(Beginning of PROVIDED DATA)

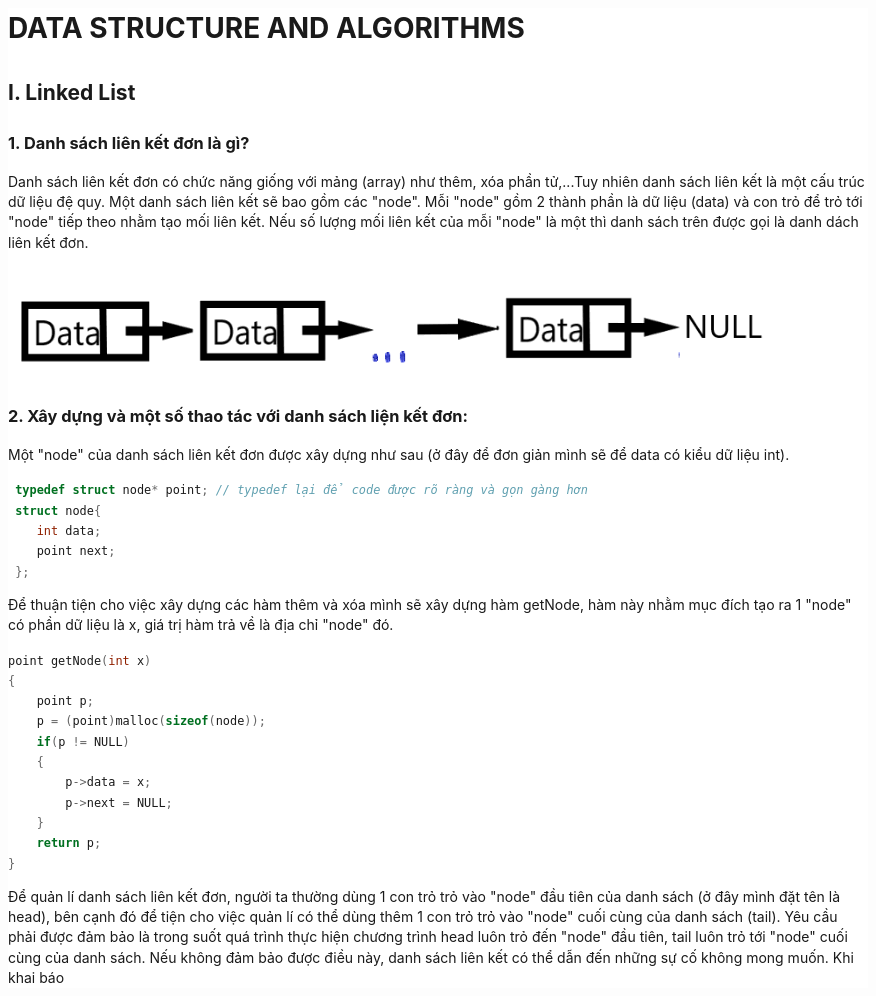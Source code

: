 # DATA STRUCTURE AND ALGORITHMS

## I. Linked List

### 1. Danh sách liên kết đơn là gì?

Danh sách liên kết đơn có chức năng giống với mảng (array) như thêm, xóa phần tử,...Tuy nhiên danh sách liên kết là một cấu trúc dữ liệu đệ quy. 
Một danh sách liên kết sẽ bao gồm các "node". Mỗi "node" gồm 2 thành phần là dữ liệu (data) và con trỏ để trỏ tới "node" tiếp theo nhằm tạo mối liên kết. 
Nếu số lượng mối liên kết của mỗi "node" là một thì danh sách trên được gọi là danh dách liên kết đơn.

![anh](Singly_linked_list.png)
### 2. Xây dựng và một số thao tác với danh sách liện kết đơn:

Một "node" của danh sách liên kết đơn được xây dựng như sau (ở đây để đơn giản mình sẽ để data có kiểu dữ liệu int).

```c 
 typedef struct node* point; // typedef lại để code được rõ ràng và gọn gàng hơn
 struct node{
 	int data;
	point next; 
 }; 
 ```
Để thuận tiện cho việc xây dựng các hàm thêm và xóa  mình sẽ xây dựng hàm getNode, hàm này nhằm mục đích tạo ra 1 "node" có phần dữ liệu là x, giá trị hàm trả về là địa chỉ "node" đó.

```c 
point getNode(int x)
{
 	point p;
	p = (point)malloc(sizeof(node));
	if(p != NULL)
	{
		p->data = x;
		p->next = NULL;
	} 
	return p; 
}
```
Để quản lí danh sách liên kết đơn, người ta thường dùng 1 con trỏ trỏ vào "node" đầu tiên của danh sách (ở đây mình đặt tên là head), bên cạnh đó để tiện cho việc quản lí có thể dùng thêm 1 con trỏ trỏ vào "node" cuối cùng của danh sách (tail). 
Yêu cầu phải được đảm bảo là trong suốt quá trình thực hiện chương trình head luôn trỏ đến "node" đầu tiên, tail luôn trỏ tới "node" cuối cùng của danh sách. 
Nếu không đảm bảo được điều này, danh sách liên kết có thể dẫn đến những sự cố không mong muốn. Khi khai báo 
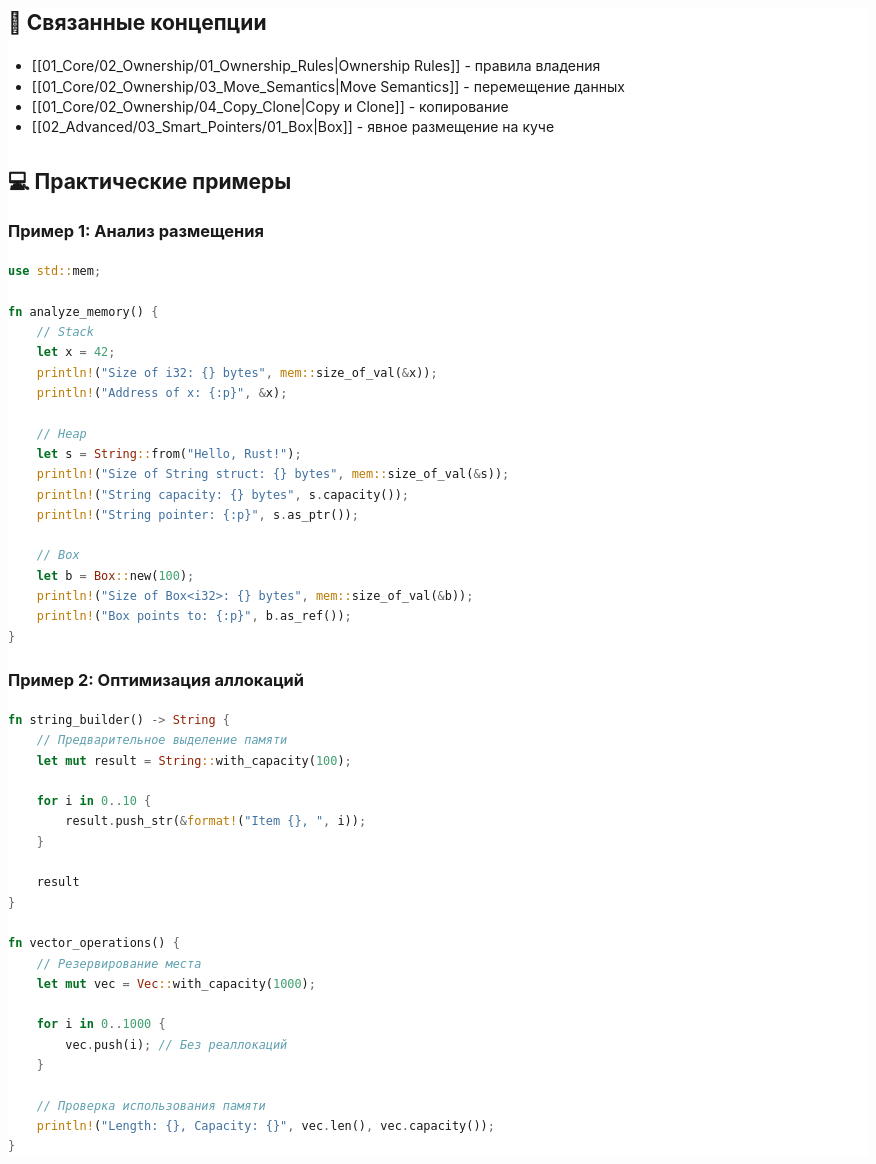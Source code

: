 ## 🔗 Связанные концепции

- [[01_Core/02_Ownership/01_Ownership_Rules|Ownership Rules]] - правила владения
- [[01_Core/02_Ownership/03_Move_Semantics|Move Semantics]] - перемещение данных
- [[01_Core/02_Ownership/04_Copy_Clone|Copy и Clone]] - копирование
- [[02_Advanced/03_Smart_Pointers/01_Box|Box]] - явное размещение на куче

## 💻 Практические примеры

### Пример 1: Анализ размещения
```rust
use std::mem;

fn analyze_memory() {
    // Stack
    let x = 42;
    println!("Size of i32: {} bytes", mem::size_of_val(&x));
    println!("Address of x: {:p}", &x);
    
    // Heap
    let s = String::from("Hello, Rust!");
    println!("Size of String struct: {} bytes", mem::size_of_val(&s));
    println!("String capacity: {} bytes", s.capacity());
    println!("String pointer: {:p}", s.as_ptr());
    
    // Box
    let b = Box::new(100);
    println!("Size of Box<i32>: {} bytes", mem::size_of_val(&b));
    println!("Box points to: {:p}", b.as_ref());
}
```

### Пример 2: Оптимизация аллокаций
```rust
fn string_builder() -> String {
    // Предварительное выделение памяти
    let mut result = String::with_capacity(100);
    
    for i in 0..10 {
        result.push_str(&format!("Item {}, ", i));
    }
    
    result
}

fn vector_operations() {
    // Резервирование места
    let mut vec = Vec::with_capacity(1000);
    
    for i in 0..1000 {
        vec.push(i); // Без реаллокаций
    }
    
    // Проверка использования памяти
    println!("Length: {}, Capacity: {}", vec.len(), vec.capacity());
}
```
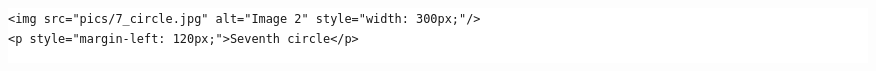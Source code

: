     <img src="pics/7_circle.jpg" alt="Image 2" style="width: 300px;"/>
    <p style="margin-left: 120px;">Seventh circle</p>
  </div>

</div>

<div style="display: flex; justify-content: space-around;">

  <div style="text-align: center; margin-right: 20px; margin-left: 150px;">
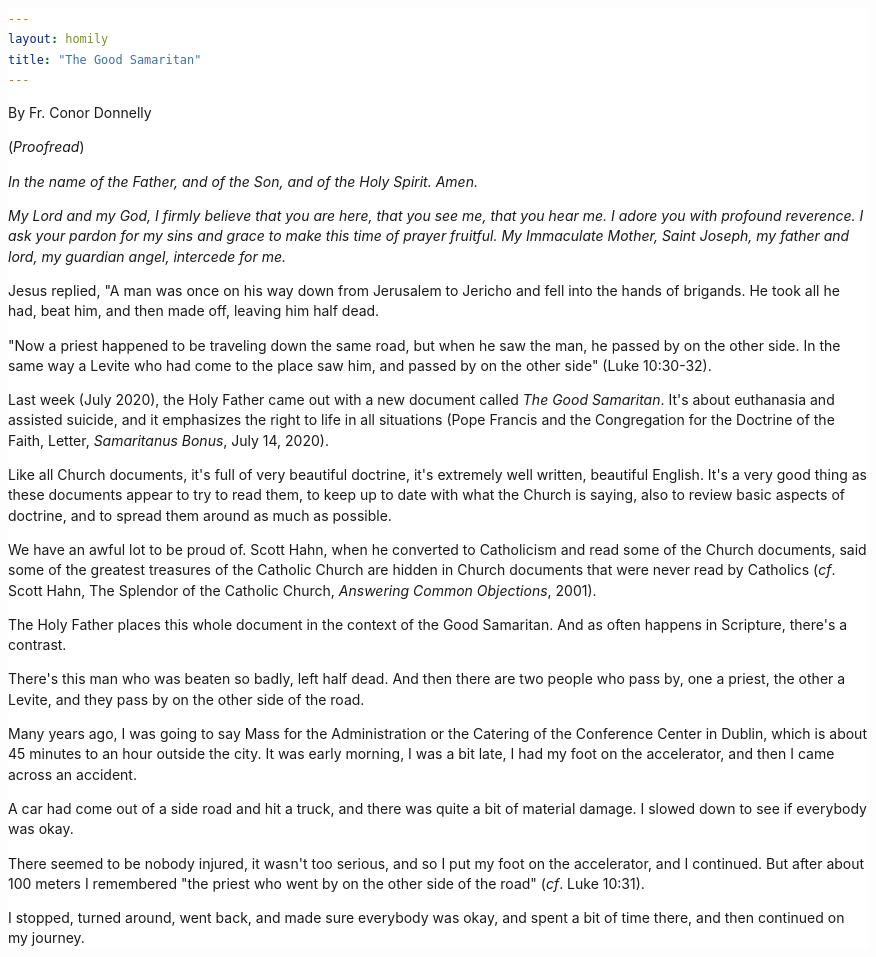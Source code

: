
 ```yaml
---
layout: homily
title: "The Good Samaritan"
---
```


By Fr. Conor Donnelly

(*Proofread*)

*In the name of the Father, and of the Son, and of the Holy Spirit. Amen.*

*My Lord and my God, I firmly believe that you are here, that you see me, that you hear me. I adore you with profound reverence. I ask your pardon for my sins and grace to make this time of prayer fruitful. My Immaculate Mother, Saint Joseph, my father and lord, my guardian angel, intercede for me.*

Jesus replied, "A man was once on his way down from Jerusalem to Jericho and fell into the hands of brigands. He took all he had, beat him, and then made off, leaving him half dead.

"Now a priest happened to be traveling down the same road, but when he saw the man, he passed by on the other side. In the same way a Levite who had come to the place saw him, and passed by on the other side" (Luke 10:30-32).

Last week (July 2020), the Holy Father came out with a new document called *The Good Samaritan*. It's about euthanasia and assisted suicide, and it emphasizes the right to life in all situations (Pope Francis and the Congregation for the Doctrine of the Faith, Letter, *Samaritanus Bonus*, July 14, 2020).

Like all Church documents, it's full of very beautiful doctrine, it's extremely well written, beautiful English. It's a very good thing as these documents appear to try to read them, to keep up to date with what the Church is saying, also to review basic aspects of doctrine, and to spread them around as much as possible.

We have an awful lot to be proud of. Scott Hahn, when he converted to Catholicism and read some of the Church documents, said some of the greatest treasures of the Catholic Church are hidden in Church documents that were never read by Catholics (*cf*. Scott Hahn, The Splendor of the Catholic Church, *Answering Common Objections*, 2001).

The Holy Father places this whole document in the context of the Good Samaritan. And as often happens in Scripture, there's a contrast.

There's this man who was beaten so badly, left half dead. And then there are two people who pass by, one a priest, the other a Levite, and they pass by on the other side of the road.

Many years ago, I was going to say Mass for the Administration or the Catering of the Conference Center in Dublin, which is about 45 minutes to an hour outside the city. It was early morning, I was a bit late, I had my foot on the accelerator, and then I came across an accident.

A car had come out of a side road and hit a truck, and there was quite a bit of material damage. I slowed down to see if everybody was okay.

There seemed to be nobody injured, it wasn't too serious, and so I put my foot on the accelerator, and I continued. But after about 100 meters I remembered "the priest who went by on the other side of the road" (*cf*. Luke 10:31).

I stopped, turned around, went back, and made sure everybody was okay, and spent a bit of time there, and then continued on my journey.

(End of PROVIDED DATA)

Your response must reproduce the listing above word for word and must contain none of its pictures.

◆ REPLY ◆
Source code

: # DATA STRUCTURE AND ALGORITHMS

## I. Linked List

### 1. Danh sách liên kết đơn là gì?

Danh sách liên kết đơn có chức năng giống với mảng (array) như thêm, xóa phần tử,...Tuy nhiên danh sách liên kết là một cấu trúc dữ liệu đệ quy. 
Một danh sách liên kết sẽ bao gồm các "node". Mỗi "node" gồm 2 thành phần là dữ liệu (data) và con trỏ để trỏ tới "node" tiếp theo nhằm tạo mối liên kết. 
Nếu số lượng mối liên kết của mỗi "node" là một thì danh sách trên được gọi là danh dách liên kết đơn.

![anh](Singly_linked_list.png)
### 2. Xây dựng và một số thao tác với danh sách liện kết đơn:

Một "node" của danh sách liên kết đơn được xây dựng như sau (ở đây để đơn giản mình sẽ để data có kiểu dữ liệu int).

```c 
 typedef struct node* point; // typedef lại để code được rõ ràng và gọn gàng hơn
 struct node{
 	int data;
	point next; 
 }; 
 ```
Để thuận tiện cho việc xây dựng các hàm thêm và xóa  mình sẽ xây dựng hàm getNode, hàm này nhằm mục đích tạo ra 1 "node" có phần dữ liệu là x, giá trị hàm trả về là địa chỉ "node" đó.

```c 
point getNode(int x)
{
 	point p;
	p = (point)malloc(sizeof(node));
	if(p != NULL)
	{
		p->data = x;
		p->next = NULL;
	} 
	return p; 
}
```
Để quản lí danh sách liên kết đơn, người ta thường dùng 1 con trỏ trỏ vào "node" đầu tiên của danh sách (ở đây mình đặt tên là head), bên cạnh đó để tiện cho việc quản lí có thể dùng thêm 1 con trỏ trỏ vào "node" cuối cùng của danh sách (tail). 
Yêu cầu phải được đảm bảo là trong suốt quá trình thực hiện chương trình head luôn trỏ đến "node" đầu tiên, tail luôn trỏ tới "node" cuối cùng của danh sách. 
Nếu không đảm bảo được điều này, danh sách liên kết có thể dẫn đến những sự cố không mong muốn. Khi khai báo 
Source code

: ## 🔗 Связанные концепции

- [[01_Core/02_Ownership/01_Ownership_Rules|Ownership Rules]] - правила владения
- [[01_Core/02_Ownership/03_Move_Semantics|Move Semantics]] - перемещение данных
- [[01_Core/02_Ownership/04_Copy_Clone|Copy и Clone]] - копирование
- [[02_Advanced/03_Smart_Pointers/01_Box|Box]] - явное размещение на куче

## 💻 Практические примеры

### Пример 1: Анализ размещения
```rust
use std::mem;

fn analyze_memory() {
    // Stack
    let x = 42;
    println!("Size of i32: {} bytes", mem::size_of_val(&x));
    println!("Address of x: {:p}", &x);
    
    // Heap
    let s = String::from("Hello, Rust!");
    println!("Size of String struct: {} bytes", mem::size_of_val(&s));
    println!("String capacity: {} bytes", s.capacity());
    println!("String pointer: {:p}", s.as_ptr());
    
    // Box
    let b = Box::new(100);
    println!("Size of Box<i32>: {} bytes", mem::size_of_val(&b));
    println!("Box points to: {:p}", b.as_ref());
}
```

### Пример 2: Оптимизация аллокаций
```rust
fn string_builder() -> String {
    // Предварительное выделение памяти
    let mut result = String::with_capacity(100);
    
    for i in 0..10 {
        result.push_str(&format!("Item {}, ", i));
    }
    
    result
}

fn vector_operations() {
    // Резервирование места
    let mut vec = Vec::with_capacity(1000);
    
    for i in 0..1000 {
        vec.push(i); // Без реаллокаций
    }
    
    // Проверка использования памяти
    println!("Length: {}, Capacity: {}", vec.len(), vec.capacity());
}
```
Source code

:     <img src="pics/7_circle.jpg" alt="Image 2" style="width: 300px;"/>
    <p style="margin-left: 120px;">Seventh circle</p>
  </div>

</div>

<div style="display: flex; justify-content: space-around;">

  <div style="text-align: center; margin-right: 20px; margin-left: 150px;">
Source code

:
 ```yaml
---
layout: homily
title: "The Good Samaritan"
---
```


By Fr. Conor Donnelly

(*Proofread*)

*In the name of the Father, and of the Son, and of the Holy Spirit. Amen.*

*My Lord and my God, I firmly believe that you are here, that you see me, that you hear me. I adore you with profound reverence. I ask your pardon for my sins and grace to make this time of prayer fruitful. My Immaculate Mother, Saint Joseph, my father and lord, my guardian angel, intercede for me.*

Jesus replied, "A man was once on his way down from Jerusalem to Jericho and fell into the hands of brigands. He took all he had, beat him, and then made off, leaving him half dead.

"Now a priest happened to be traveling down the same road, but when he saw the man, he passed by on the other side. In the same way a Levite who had come to the place saw him, and passed by on the other side" (Luke 10:30-32).

Last week (July 2020), the Holy Father came out with a new document called *The Good Samaritan*. It's about euthanasia and assisted suicide, and it emphasizes the right to life in all situations (Pope Francis and the Congregation for the Doctrine of the Faith, Letter, *Samaritanus Bonus*, July 14, 2020).

Like all Church documents, it's full of very beautiful doctrine, it's extremely well written, beautiful English. It's a very good thing as these documents appear to try to read them, to keep up to date with what the Church is saying, also to review basic aspects of doctrine, and to spread them around as much as possible.

We have an awful lot to be proud of. Scott Hahn, when he converted to Catholicism and read some of the Church documents, said some of the greatest treasures of the Catholic Church are hidden in Church documents that were never read by Catholics (*cf*. Scott Hahn, The Splendor of the Catholic Church, *Answering Common Objections*, 2001).

The Holy Father places this whole document in the context of the Good Samaritan. And as often happens in Scripture, there's a contrast.

There's this man who was beaten so badly, left half dead. And then there are two people who pass by, one a priest, the other a Levite, and they pass by on the other side of the road.

Many years ago, I was going to say Mass for the Administration or the Catering of the Conference Center in Dublin, which is about 45 minutes to an hour outside the city. It was early morning, I was a bit late, I had my foot on the accelerator, and then I came across an accident.

A car had come out of a side road and hit a truck, and there was quite a bit of material damage. I slowed down to see if everybody was okay.

There seemed to be nobody injured, it wasn't too serious, and so I put my foot on the accelerator, and I continued. But after about 100 meters I remembered "the priest who went by on the other side of the road" (*cf*. Luke 10:31).

I stopped, turned around, went back, and made sure everybody was okay, and spent a bit of time there, and then continued on my journey.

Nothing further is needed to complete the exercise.